Evander’s halting story didn’t bother me, because I knew his lineage had nothing to do with me and my problems.
“She said,” Evander continued unexpectedly, “that Mr. Alexander should know who my father was. He should know because my father was a man named Frank Green and Mr. Alexander murdered him.”
It was nineteen years before that a white gangster named DeWitt Albright hired me to find a white woman who preferred the company of black men—Daphne Monet. But Daphne only looked white, and used her looks to pass as something she was not in the American notion of race. She was a Negro woman but her skin was white. Her half brother, Frank Green, however, was the color of a starless night. Frank was a gangster too, and he was bound and determined to kill me for even thinking about his sister.
Frank was hunting me but Mouse found him first. And even though Raymond did the deed, I was the reason he killed Little Green’s father.
“Did you know my father?” Evander asked from a far-removed place in time.
“Back in those days L.A. was a much smaller place,” I said. “There were two million fewer people in Southern California. I knew almost every black face back then. And if I didn’t know ’em I knew somebody who did.”

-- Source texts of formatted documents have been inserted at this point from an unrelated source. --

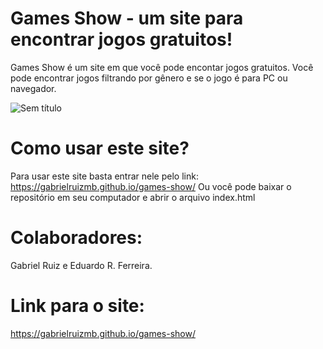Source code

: # Games Show - um site para encontrar jogos gratuitos!

 Games Show é um site em que você pode encontar jogos gratuitos.
  Você pode encontrar jogos filtrando por gênero e se o jogo é para PC ou navegador.
  
  
![Sem título](https://user-images.githubusercontent.com/105463724/172503424-0efd394c-1f9a-44c9-ae25-67c0842b5001.jpg)

 # Como usar este site?
  Para usar este site basta entrar nele pelo link: https://gabrielruizmb.github.io/games-show/
  Ou você pode baixar o repositório em seu computador e abrir o arquivo index.html
  

 # Colaboradores:
  Gabriel Ruiz e Eduardo R. Ferreira.
  
 # Link para o site: 
 https://gabrielruizmb.github.io/games-show/
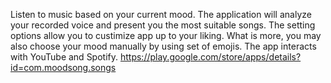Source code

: Listen to music based on your current mood. The application will analyze your recorded voice and present you the most suitable songs. The setting options allow you to custimize app up to your liking. What is more, you may also choose your mood manually by using set of emojis. The app interacts with YouTube and Spotify.
https://play.google.com/store/apps/details?id=com.moodsong.songs
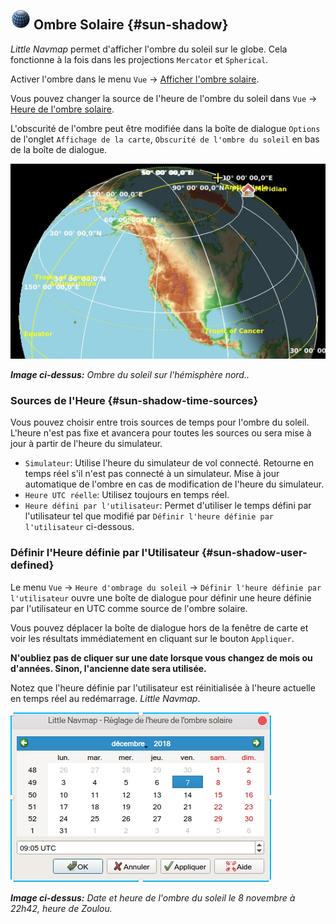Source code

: ## ![Sun Shadow](../images/icons/mapshadow.png "Sun Shadow") Ombre Solaire {#sun-shadow}

_Little Navmap_ permet d'afficher l'ombre du soleil sur le globe. Cela fonctionne à la fois dans les projections `Mercator` et `Spherical`.

Activer l'ombre dans le menu `Vue` -&gt; [Afficher l'ombre solaire](MENUS.md#show-sun-shading).

Vous pouvez changer la source de l'heure de l'ombre du soleil dans `Vue` -&gt; [Heure de l'ombre solaire](MENUS.md#show-sun-shading-time ).

L'obscurité de l'ombre peut être modifiée dans la boîte de dialogue `Options` de l'onglet `Affichage de la carte`, `Obscurité de l'ombre du soleil` en bas de la boîte de dialogue.

![Sun Shadow](../images/sunshadow.jpg)

_**Image ci-dessus:** Ombre du soleil sur l'hémisphère nord.._

### Sources de l'Heure {#sun-shadow-time-sources}

Vous pouvez choisir entre trois sources de temps pour l'ombre du soleil. L'heure n'est pas fixe et avancera pour toutes les sources ou sera mise à jour à partir de l'heure du simulateur.

* `Simulateur`: Utilise l'heure du simulateur de vol connecté. Retourne en temps réel s'il n'est pas connecté à un simulateur. Mise à jour automatique de l'ombre en cas de modification de l'heure du simulateur.
* `Heure UTC réelle`: Utilisez toujours en temps réel.
* `Heure défini par l'utilisateur`: Permet d'utiliser le temps défini par l'utilisateur tel que modifié par `Définir l'heure définie par l'utilisateur` ci-dessous. 

### Définir l'Heure définie par l'Utilisateur {#sun-shadow-user-defined}

Le menu `Vue` -&gt; `Heure d'ombrage du soleil` -&gt; `Définir l'heure définie par l'utilisateur` ouvre une boîte de dialogue pour définir une heure définie par l'utilisateur en UTC comme source de l'ombre solaire.

Vous pouvez déplacer la boîte de dialogue hors de la fenêtre de carte et voir les résultats immédiatement en cliquant sur le bouton `Appliquer`.

**N'oubliez pas de cliquer sur une date lorsque vous changez de mois ou d'années. Sinon, l'ancienne date sera utilisée.**

Notez que l'heure définie par l'utilisateur est réinitialisée à l'heure actuelle en temps réel au redémarrage. _Little Navmap_.

![Date and Time for Sun Shadow](../images/sunshadowtime_fr.jpg)

_**Image ci-dessus:** Date et heure de l'ombre du soleil le 8 novembre à 22h42, heure de Zoulou._
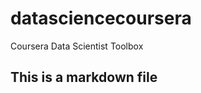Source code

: datasciencecoursera
===================

Coursera Data Scientist Toolbox
## This is a markdown file
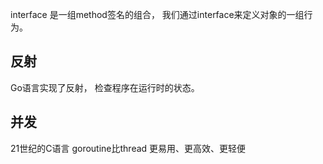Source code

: interface 是一组method签名的组合， 我们通过interface来定义对象的一组行为。

## 反射
Go语言实现了反射， 检查程序在运行时的状态。

## 并发
21世纪的C语言
goroutine比thread 更易用、更高效、更轻便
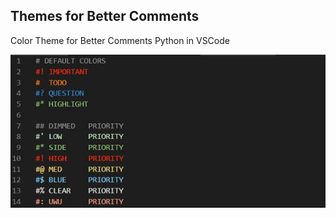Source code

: ## Themes for Better Comments

Color Theme for Better Comments Python in VSCode

![better_comments_material_rainbow.png](https://github.com/shadowninjazx/better-comments-color-theme/blob/main/better_comments_material_rainbow.jpg)
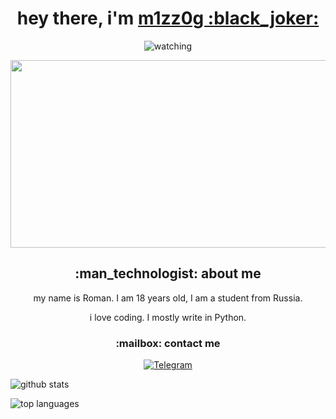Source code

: <h1 align="center"> hey there, i'm <a href="https://github.com/m1zz0g">m1zz0g :black_joker:</a>
</h1>

<p align="center">
  <img src="https://komarev.com/ghpvc/?username=m1zz0g&style=for-the-badge&label=profile views" alt="watching"/>
</p>

<p align="center">
  <img src="https://media.giphy.com/media/dWesBcTLavkZuG35MI/giphy.gif" width="600" height="300"/>
</p>

<h2 align="center"> :man_technologist: about me</h2>
<p align="center"> my name is Roman. I am 18 years old, I am a student from Russia.</p>
<p align="center"> i love coding. I mostly write in Python.</p>

<h3 align="center"> :mailbox: contact me</h3>
<p align="center"> 
  <a href="https://t.me/m1zz0g">
    <img src="https://img.shields.io/badge/-Telegram-black?style=flat&logo=telegram" alt="Telegram"/>
  </a>
</p>

![github stats](https://github-readme-stats.vercel.app/api?username=m1zz0g&show_icons=true&title_color=f6c32c&icon_color=f6c32c&text_color=9f9f9f&bg_color=151515&count_private=true)

![top languages](https://github-readme-stats.vercel.app/api/top-langs/?username=m1zz0g&show_icons=true&title_color=f6c32c&icon_color=f6c32c&text_color=9f9f9f&bg_color=151515&count_private=true&layout=compact)
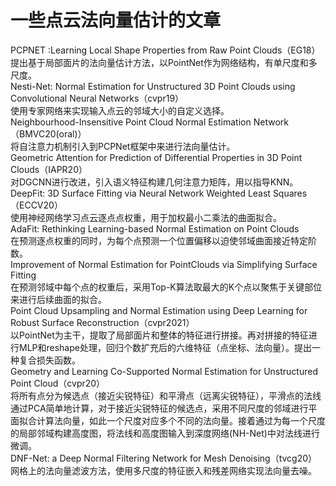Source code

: # 一些点云法向量估计的文章
PCPNET :Learning Local Shape Properties from Raw Point Clouds（EG18）  
提出基于局部面片的法向量估计方法，以PointNet作为网络结构，有单尺度和多尺度。  
Nesti-Net: Normal Estimation for Unstructured 3D Point Clouds using Convolutional Neural Networks（cvpr19）  
使用专家网络来实现输入点云的邻域大小的自定义选择。  
Neighbourhood-Insensitive Point Cloud Normal Estimation Network（BMVC20(oral)）  
将自注意力机制引入到PCPNet框架中来进行法向量估计。  
Geometric Attention for Prediction of Differential Properties in 3D Point Clouds（IAPR20）  
对DGCNN进行改进，引入语义特征构建几何注意力矩阵，用以指导KNN。  
DeepFit: 3D Surface Fitting via Neural Network Weighted Least Squares（ECCV20）  
使用神经网络学习点云逐点点权重，用于加权最小二乘法的曲面拟合。  
AdaFit: Rethinking Learning-based Normal Estimation on Point Clouds  
在预测逐点权重的同时，为每个点预测一个位置偏移以迫使邻域曲面接近特定阶数。  
Improvement of Normal Estimation for PointClouds via Simplifying Surface Fitting  
在预测邻域中每个点的权重后，采用Top-K算法取最大的K个点以聚焦于关键部位来进行后续曲面的拟合。  
Point Cloud Upsampling and Normal Estimation using Deep Learning for Robust Surface Reconstruction（cvpr2021）  
以PointNet为主干，提取了局部面片和整体的特征进行拼接。再对拼接的特征进行MLP和reshape处理，回归个数扩充后的六维特征（点坐标、法向量）。提出一种复合损失函数。  
Geometry and Learning Co-Supported Normal Estimation for Unstructured Point Cloud（cvpr20）  
将所有点分为候选点（接近尖锐特征）和平滑点（远离尖锐特征），平滑点的法线通过PCA简单地计算，对于接近尖锐特征的候选点，采用不同尺度的邻域进行平面拟合计算法向量，如此一个尺度对应多个不同的法向量。接着通过为每一个尺度的局部邻域构建高度图，将法线和高度图输入到深度网络(NH-Net)中对法线进行微调。  
DNF-Net: a Deep Normal Filtering Network for Mesh Denoising（tvcg20）  
网格上的法向量滤波方法，使用多尺度的特征嵌入和残差网络实现法向量去噪。  
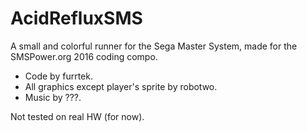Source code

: # AcidRefluxSMS

A small and colorful runner for the Sega Master System, made for the SMSPower.org 2016 coding compo.

* Code by furrtek.
* All graphics except player's sprite by robotwo.
* Music by ???.

Not tested on real HW (for now).
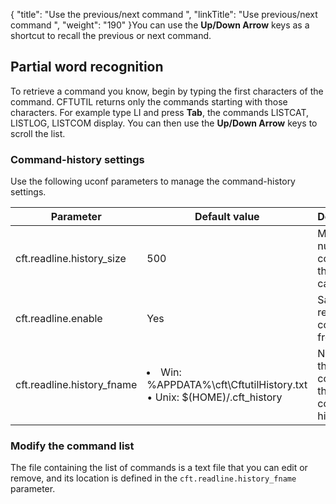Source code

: {
    "title": "Use the previous/next command ",
    "linkTitle": "Use previous/next command ",
    "weight": "190"
}You can use the **Up/Down Arrow** keys as a shortcut to recall the previous or next command.

<span id="Partial"></span>

## Partial word recognition

To retrieve a command you know, begin by typing the first characters of the command. CFTUTIL returns only the commands starting with those characters. For example type LI and press **Tab**, the commands LISTCAT, LISTLOG, LISTCOM display. You can then use the **Up/Down Arrow** keys to scroll the list.

<span id="Command-"></span>

### Command-history settings

Use the following uconf parameters to manage the command-history settings.


|  Parameter  |  Default value  |  Description  |
| --- | --- | --- |
|  cft.readline.history_size  |  500  |  Maximum number of commands that you can store.  |
|  cft.readline.enable  |  Yes  |  Save and retrieve the commands from disk.  |
|  cft.readline.history_fname  |  <li>Win: %APPDATA%\cft\CftutilHistory.txt<br/> • Unix: $(HOME)/.cft_history</li>  |  Name of the file containing the command history.  |


<span id="Modify"></span>

### Modify the command list

The file containing the list of commands is a text file that you can edit or remove, and its location is defined in the `cft.readline.history_fname` parameter.

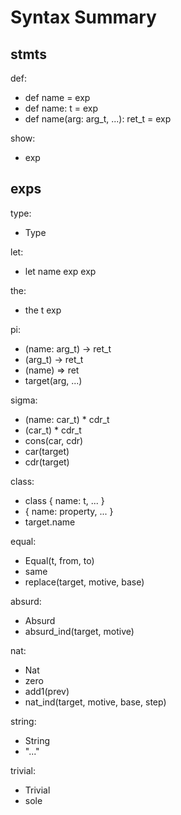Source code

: # Syntax Summary

## stmts

def:
- def name = exp
- def name: t = exp
- def name(arg: arg_t, ...): ret_t = exp

show:
- exp

## exps

type:
- Type

let:
- let name exp exp

the:
- the t exp

pi:
- (name: arg_t) -> ret_t
- (arg_t) -> ret_t
- (name) => ret
- target(arg, ...)

sigma:
- (name: car_t) * cdr_t
- (car_t) * cdr_t
- cons(car, cdr)
- car(target)
- cdr(target)

class:
- class { name: t, ... }
- { name: property, ... }
- target.name

equal:
- Equal(t, from, to)
- same
- replace(target, motive, base)

absurd:
- Absurd
- absurd_ind(target, motive)

nat:
- Nat
- zero
- add1(prev)
- nat_ind(target, motive, base, step)

string:
- String
- "..."

trivial:
- Trivial
- sole
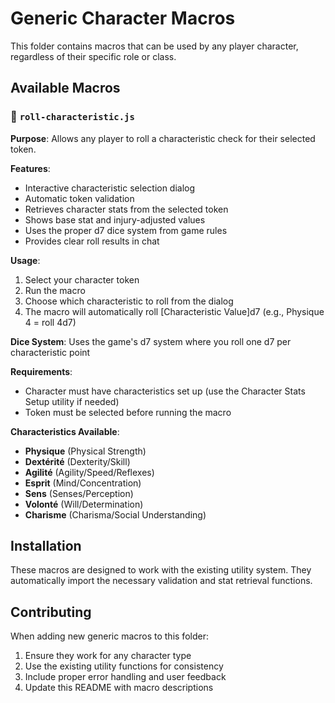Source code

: # Generic Character Macros

This folder contains macros that can be used by any player character, regardless of their specific role or class.

## Available Macros

### 🎲 `roll-characteristic.js`

**Purpose**: Allows any player to roll a characteristic check for their selected token.

**Features**:

- Interactive characteristic selection dialog
- Automatic token validation
- Retrieves character stats from the selected token
- Shows base stat and injury-adjusted values
- Uses the proper d7 dice system from game rules
- Provides clear roll results in chat

**Usage**:

1. Select your character token
2. Run the macro
3. Choose which characteristic to roll from the dialog
4. The macro will automatically roll [Characteristic Value]d7 (e.g., Physique 4 = roll 4d7)

**Dice System**: Uses the game's d7 system where you roll one d7 per characteristic point

**Requirements**:

- Character must have characteristics set up (use the Character Stats Setup utility if needed)
- Token must be selected before running the macro

**Characteristics Available**:

- **Physique** (Physical Strength)
- **Dextérité** (Dexterity/Skill)
- **Agilité** (Agility/Speed/Reflexes)
- **Esprit** (Mind/Concentration)
- **Sens** (Senses/Perception)
- **Volonté** (Will/Determination)
- **Charisme** (Charisma/Social Understanding)

## Installation

These macros are designed to work with the existing utility system. They automatically import the necessary validation and stat retrieval functions.

## Contributing

When adding new generic macros to this folder:

1. Ensure they work for any character type
2. Use the existing utility functions for consistency
3. Include proper error handling and user feedback
4. Update this README with macro descriptions
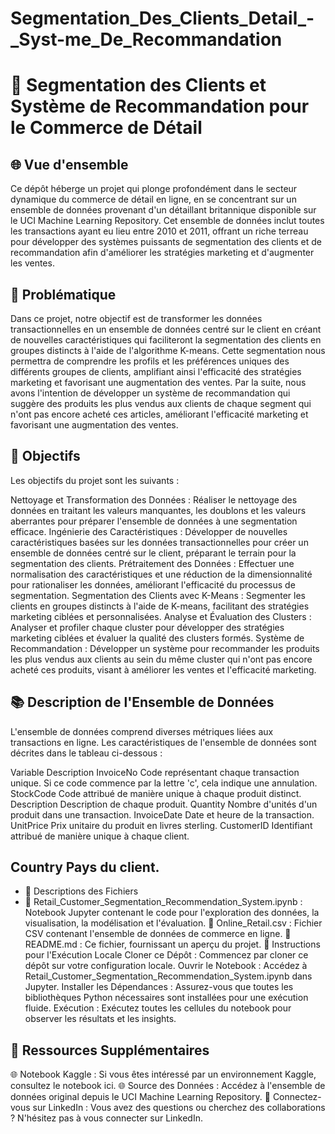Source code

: # Segmentation_Des_Clients_Detail_-_Syst-me_De_Recommandation
# 🚀 Segmentation des Clients et Système de Recommandation pour le Commerce de Détail
## 🌐 Vue d'ensemble
Ce dépôt héberge un projet qui plonge profondément dans le secteur dynamique du commerce de détail en ligne, en se concentrant sur un ensemble de données provenant d'un détaillant britannique disponible sur le UCI Machine Learning Repository. Cet ensemble de données inclut toutes les transactions ayant eu lieu entre 2010 et 2011, offrant un riche terreau pour développer des systèmes puissants de segmentation des clients et de recommandation afin d'améliorer les stratégies marketing et d'augmenter les ventes.

## 🌟 Problématique
Dans ce projet, notre objectif est de transformer les données transactionnelles en un ensemble de données centré sur le client en créant de nouvelles caractéristiques qui faciliteront la segmentation des clients en groupes distincts à l'aide de l'algorithme K-means. Cette segmentation nous permettra de comprendre les profils et les préférences uniques des différents groupes de clients, amplifiant ainsi l'efficacité des stratégies marketing et favorisant une augmentation des ventes. Par la suite, nous avons l'intention de développer un système de recommandation qui suggère des produits les plus vendus aux clients de chaque segment qui n'ont pas encore acheté ces articles, améliorant l'efficacité marketing et favorisant une augmentation des ventes.

## 🎯 Objectifs
Les objectifs du projet sont les suivants :

Nettoyage et Transformation des Données : Réaliser le nettoyage des données en traitant les valeurs manquantes, les doublons et les valeurs aberrantes pour préparer l'ensemble de données à une segmentation efficace.
Ingénierie des Caractéristiques : Développer de nouvelles caractéristiques basées sur les données transactionnelles pour créer un ensemble de données centré sur le client, préparant le terrain pour la segmentation des clients.
Prétraitement des Données : Effectuer une normalisation des caractéristiques et une réduction de la dimensionnalité pour rationaliser les données, améliorant l'efficacité du processus de segmentation.
Segmentation des Clients avec K-Means : Segmenter les clients en groupes distincts à l'aide de K-means, facilitant des stratégies marketing ciblées et personnalisées.
Analyse et Évaluation des Clusters : Analyser et profiler chaque cluster pour développer des stratégies marketing ciblées et évaluer la qualité des clusters formés.
Système de Recommandation : Développer un système pour recommander les produits les plus vendus aux clients au sein du même cluster qui n'ont pas encore acheté ces produits, visant à améliorer les ventes et l'efficacité marketing.
## 📚 Description de l'Ensemble de Données
L'ensemble de données comprend diverses métriques liées aux transactions en ligne. Les caractéristiques de l'ensemble de données sont décrites dans le tableau ci-dessous :

Variable	Description
InvoiceNo	Code représentant chaque transaction unique. Si ce code commence par la lettre 'c', cela indique une annulation.
StockCode	Code attribué de manière unique à chaque produit distinct.
Description	Description de chaque produit.
Quantity	Nombre d'unités d'un produit dans une transaction.
InvoiceDate	Date et heure de la transaction.
UnitPrice	Prix unitaire du produit en livres sterling.
CustomerID	Identifiant attribué de manière unique à chaque client.
## Country	Pays du client.
- 📁 Descriptions des Fichiers
- 📓 Retail_Customer_Segmentation_Recommendation_System.ipynb : Notebook Jupyter contenant le code pour l'exploration des données, la visualisation, la modélisation et l'évaluation.
📁 Online_Retail.csv : Fichier CSV contenant l'ensemble de données de commerce en ligne.
📘 README.md : Ce fichier, fournissant un aperçu du projet.
🚀 Instructions pour l'Exécution Locale
Cloner ce Dépôt : Commencez par cloner ce dépôt sur votre configuration locale.
Ouvrir le Notebook : Accédez à Retail_Customer_Segmentation_Recommendation_System.ipynb dans Jupyter.
Installer les Dépendances : Assurez-vous que toutes les bibliothèques Python nécessaires sont installées pour une exécution fluide.
Exécution : Exécutez toutes les cellules du notebook pour observer les résultats et les insights.
## 🔗 Ressources Supplémentaires
🌐 Notebook Kaggle : Si vous êtes intéressé par un environnement Kaggle, consultez le notebook ici.
🌐 Source des Données : Accédez à l'ensemble de données original depuis le UCI Machine Learning Repository.
🤝 Connectez-vous sur LinkedIn : Vous avez des questions ou cherchez des collaborations ? N'hésitez pas à vous connecter sur LinkedIn.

“Did you know Frank Green?”
“Not personally, but I knew who he was.”
“Did Mr. Alexander kill him?” Evander sat up straight to ask this question.
“Your father,” I said, “if Frank Green really was your father, was a killer, a terror with knife or gun. I know of six people he slaughtered. Not murdered, not killed, but butchered like beef cows. Ray’s a bad man too. If they crossed each other one or both were destined to die. On that side of the tracks killing was just another part of life.”
“If it’s true then I have to kill him,” Evander said to his hands.
“Maybe,” I agreed. “Maybe he did and maybe you do. But let’s follow it down first. Did your mother actually see Ray kill Frank?”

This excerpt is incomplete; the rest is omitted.